Content starts

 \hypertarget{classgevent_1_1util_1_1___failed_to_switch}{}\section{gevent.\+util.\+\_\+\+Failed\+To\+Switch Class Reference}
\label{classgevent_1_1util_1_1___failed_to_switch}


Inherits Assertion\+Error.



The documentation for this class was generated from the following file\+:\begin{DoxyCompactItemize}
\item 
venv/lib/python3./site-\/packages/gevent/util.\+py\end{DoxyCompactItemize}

Content ends

▸ Requirement: Up to and including the line that contains "Inherits Assertion\+Error.", restate word for word every line of the entries, starting from the first.

▸ Task output:
 \hypertarget{classgevent_1_1util_1_1___failed_to_switch}{}\section{gevent.\+util.\+\_\+\+Failed\+To\+Switch Class Reference}
\label{classgevent_1_1util_1_1___failed_to_switch}


Inherits Assertion\+Error.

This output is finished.